**Work required:** Find the word "equation" in the data, then copy each line where it is found.

**Exercise materials:**

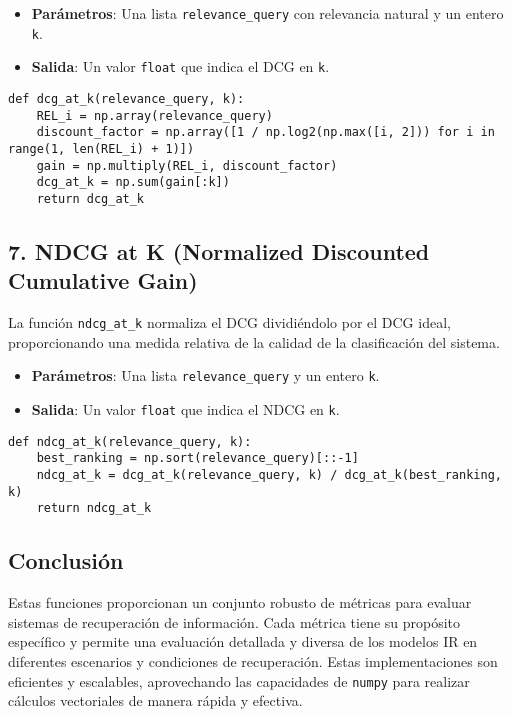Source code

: \documentclass[11pt,english]{article}
\theoremstyle{plain}
\begin{document}
\begin{itemize}
    \item \textbf{Parámetros}: Una lista \texttt{relevance\_query} con relevancia natural y un entero \texttt{k}.
    \item \textbf{Salida}: Un valor \texttt{float} que indica el DCG en \texttt{k}.
\end{itemize}

\begin{verbatim}
def dcg_at_k(relevance_query, k):
    REL_i = np.array(relevance_query)
    discount_factor = np.array([1 / np.log2(np.max([i, 2])) for i in range(1, len(REL_i) + 1)])
    gain = np.multiply(REL_i, discount_factor)
    dcg_at_k = np.sum(gain[:k])
    return dcg_at_k
\end{verbatim}

\subsection*{7. NDCG at K (Normalized Discounted Cumulative Gain)}

La función \texttt{ndcg\_at\_k} normaliza el DCG dividiéndolo por el DCG ideal, proporcionando una medida relativa de la calidad de la clasificación del sistema.

\begin{itemize}
    \item \textbf{Parámetros}: Una lista \texttt{relevance\_query} y un entero \texttt{k}.
    \item \textbf{Salida}: Un valor \texttt{float} que indica el NDCG en \texttt{k}.
\end{itemize}

\begin{verbatim}
def ndcg_at_k(relevance_query, k):
    best_ranking = np.sort(relevance_query)[::-1]
    ndcg_at_k = dcg_at_k(relevance_query, k) / dcg_at_k(best_ranking, k)
    return ndcg_at_k
\end{verbatim}

\subsection*{Conclusión}

Estas funciones proporcionan un conjunto robusto de métricas para evaluar sistemas de recuperación de información. Cada métrica tiene su propósito específico y permite una evaluación detallada y diversa de los modelos IR en diferentes escenarios y condiciones de recuperación. Estas implementaciones son eficientes y escalables, aprovechando las capacidades de \texttt{numpy} para realizar cálculos vectoriales de manera rápida y efectiva.
\end{document}
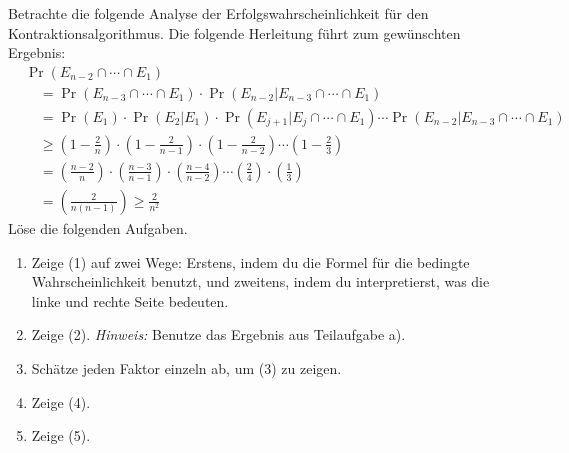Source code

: \documentclass{uebung_cs}
\begin{document}
\begin{aufgabe}
	Betrachte die folgende Analyse der Erfolgswahrscheinlichkeit für den Kontraktionsalgorithmus. Die folgende Herleitung führt zum gewünschten Ergebnis:
	\begin{align}
	&\nonumber\Pr(E_{n-2} \cap \cdots \cap E_1) \\
	&\quad= \Pr(E_{n-3} \cap \cdots \cap E_1) \cdot \Pr(E_{n-2}|E_{n-3} \cap \cdots \cap E_1) \\
	&\quad= \Pr(E_1) \cdot \Pr(E_2|E_1) \cdot \Pr(E_{j+1} | E_j \cap \cdots \cap E_1) \cdots \Pr(E_{n-2} | E_{n-3} \cap \cdots \cap E_1) \\
	&\quad\ge \left(1 - \frac{2}{n} \right) \cdot \left(1 - \frac{2}{n-1} \right) \cdot \left(1 - \frac{2}{n-2} \right) \cdots \left(1 - \frac{2}{3} \right) \\
	&\quad= \left(\frac{n-2}{n}\right) \cdot \left(\frac{n-3}{n-1}\right) \cdot \left(\frac{n-4}{n-2}\right) \cdots \left(\frac{2}{4}\right) \cdot \left(\frac{1}{3}\right) \\
	&\quad= \left(\frac{2}{n(n-1)}\right) \geq \frac{2}{n^2}
	\end{align}
	Löse die folgenden Aufgaben.
	\begin{enumerate}
		\item Zeige (1) auf zwei Wege: Erstens, indem du die Formel für die bedingte Wahrscheinlichkeit benutzt, und zweitens, indem du interpretierst, was die linke und rechte Seite bedeuten.
		\item Zeige (2). \textit{Hinweis:} Benutze das Ergebnis aus Teilaufgabe a).
		\item Schätze jeden Faktor einzeln ab, um (3) zu zeigen. 
		\item Zeige (4).
		\item Zeige (5).
	\end{enumerate}
\end{aufgabe}
\end{document}
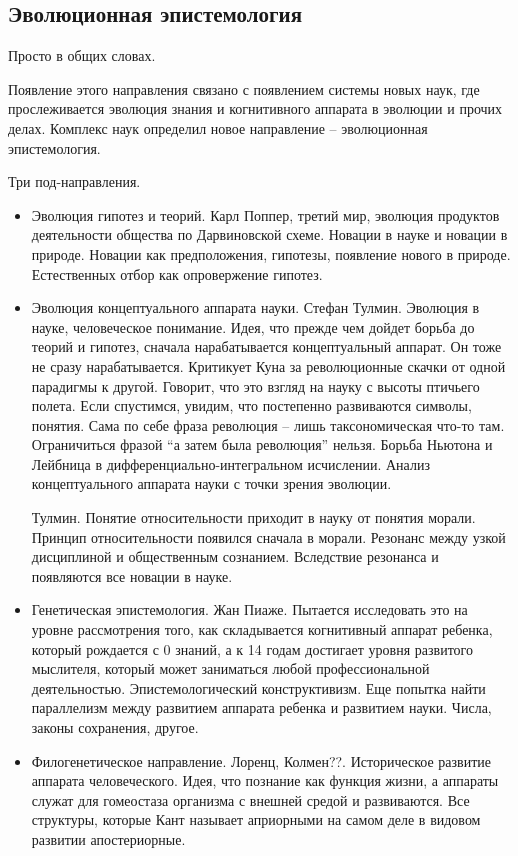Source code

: \documentclass[a4paper, 12pt]{article}
\begin{document}


\subsection{Эволюционная эпистемология}

Просто в общих словах.

Появление этого направления связано с появлением системы новых наук, где 
прослеживается эволюция знания и когнитивного аппарата в эволюции 
и прочих делах. Комплекс наук определил новое направление -- 
эволюционная эпистемология.

Три под-направления.
\begin{itemize}
  \item Эволюция гипотез и теорий.  Карл Поппер, третий мир, эволюция 
    продуктов деятельности общества по Дарвиновской схеме. Новации 
    в науке и новации в природе. Новации как предположения, гипотезы, 
    появление нового в природе. Естественных отбор как опровержение 
    гипотез.

  \item Эволюция концептуального аппарата науки. Стефан Тулмин. Эволюция 
    в науке, человеческое понимание. Идея, что прежде чем дойдет борьба 
    до теорий и гипотез, сначала нарабатывается концептуальный аппарат. 
    Он тоже не сразу нарабатывается. Критикует Куна за революционные 
    скачки от одной парадигмы к другой. Говорит, что это взгляд на науку 
    с высоты птичьего полета. Если спустимся, увидим, что постепенно 
    развиваются символы, понятия. Сама по себе фраза революция -- лишь 
    таксономическая что-то там. Ограничиться фразой ``а затем была 
    революция'' нельзя. Борьба Ньютона и Лейбница 
    в дифференциально-интегральном исчислении. Анализ концептуального 
    аппарата науки с точки зрения эволюции.

    Тулмин. Понятие относительности приходит в науку от понятия морали. 
    Принцип относительности появился сначала в морали. Резонанс между 
    узкой дисциплиной и общественным сознанием. Вследствие резонанса 
    и появляются все новации в науке.

  \item Генетическая эпистемология. Жан Пиаже. Пытается исследовать это 
    на уровне рассмотрения того, как складывается когнитивный аппарат 
    ребенка, который рождается с 0 знаний, а к 14 годам достигает уровня 
    развитого мыслителя, который может заниматься любой профессиональной 
    деятельностью. Эпистемологический конструктивизм. Еще попытка найти 
    параллелизм между развитием аппарата ребенка и развитием науки. 
    Числа, законы сохранения, другое.

  \item Филогенетическое направление. Лоренц, Колмен??. Историческое 
    развитие аппарата человеческого. Идея, что познание как функция 
    жизни, а аппараты служат для гомеостаза организма с внешней средой 
    и развиваются. Все структуры, которые Кант называет априорными на 
    самом деле в видовом развитии апостериорные.
\end{itemize}
\end{document}

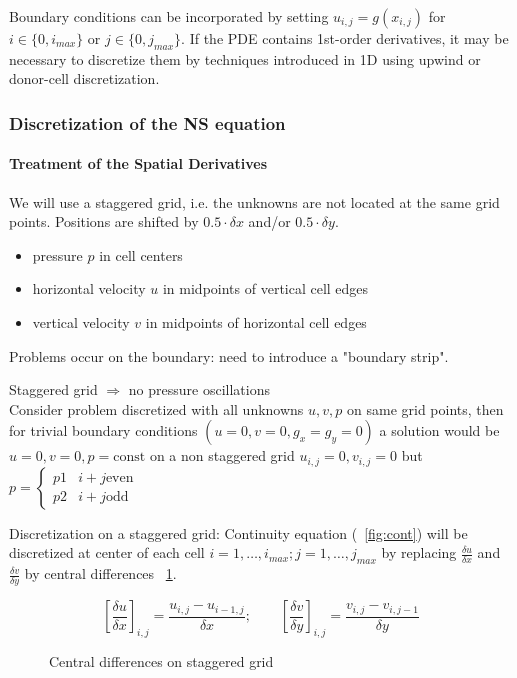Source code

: Boundary conditions can be incorporated by setting $u_{i,j} = g(x_{i,j})$ for $i \in \lbrace 0, i_{max} \rbrace$ or $j \in \lbrace 0,j_{max} \rbrace$. If the PDE contains 1st-order derivatives, it may be necessary to discretize them by techniques introduced in 1D using upwind or donor-cell discretization.

\subsubsection{Discretization of the NS equation}
\paragraph{Treatment of the Spatial Derivatives}
We will use a staggered grid, i.e. the unknowns are not located at the same grid points. Positions are shifted by $0.5 \cdot \delta x$ and/or $0.5 \cdot \delta y$.
\begin{itemize}
	\item pressure $p$ in cell centers
	\item horizontal velocity $u$ in midpoints of vertical cell edges
	\item vertical velocity $v$ in midpoints of horizontal cell edges
\end{itemize}


Problems occur on the boundary: need to introduce a "boundary strip".

Staggered grid $\Rightarrow$ no pressure oscillations\\
Consider problem discretized with all unknowns $u,v,p$ on same grid points, then for trivial boundary conditions $(u = 0, v =0, g_x = g_y = 0)$ a solution would be $u = 0, v = 0, p = \text{const}$ on a non staggered grid $u_{i,j} = 0, v_{i,j} = 0$ but $p = \begin{cases}
p1 & i+j \text{even}\\
p2 & i+j \text{odd}
\end{cases}$

Discretization on a staggered grid: Continuity equation (~\ref{fig:cont}) will be discretized at center of each cell $i = 1, \dots, i_{max}; j = 1, \dots, j_{max}$ by replacing $\frac{\delta u}{\delta x}$ and $\frac{\delta v}{\delta y}$ by central differences ~\ref{fig:dif-cen-stag}.

\begin{figure}[H]
	\centering
	\[ \left[ \frac{\delta u}{\delta x}\right]_{i,j} = \frac{u_{i,j} - u_{i-1,j}}{\delta x}; \qquad  \left[ \frac{\delta v}{\delta y}\right]_{i,j} = \frac{v_{i,j} - v_{i,j-1}}{\delta y} \]
	\renewcommand{\thefigure}{3.16}
	\caption{Central differences on staggered grid}
	\label{fig:dif-cen-stag}
\end{figure}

**Response to this task:**
\subsubsection{Discretization of the NS equation}
Discretization on a staggered grid: Continuity equation (~\ref{fig:cont}) will be discretized at center of each cell $i = 1, \dots, i_{max}; j = 1, \dots, j_{max}$ by replacing $\frac{\delta u}{\delta x}$ and $\frac{\delta v}{\delta y}$ by central differences ~\ref{fig:dif-cen-stag}.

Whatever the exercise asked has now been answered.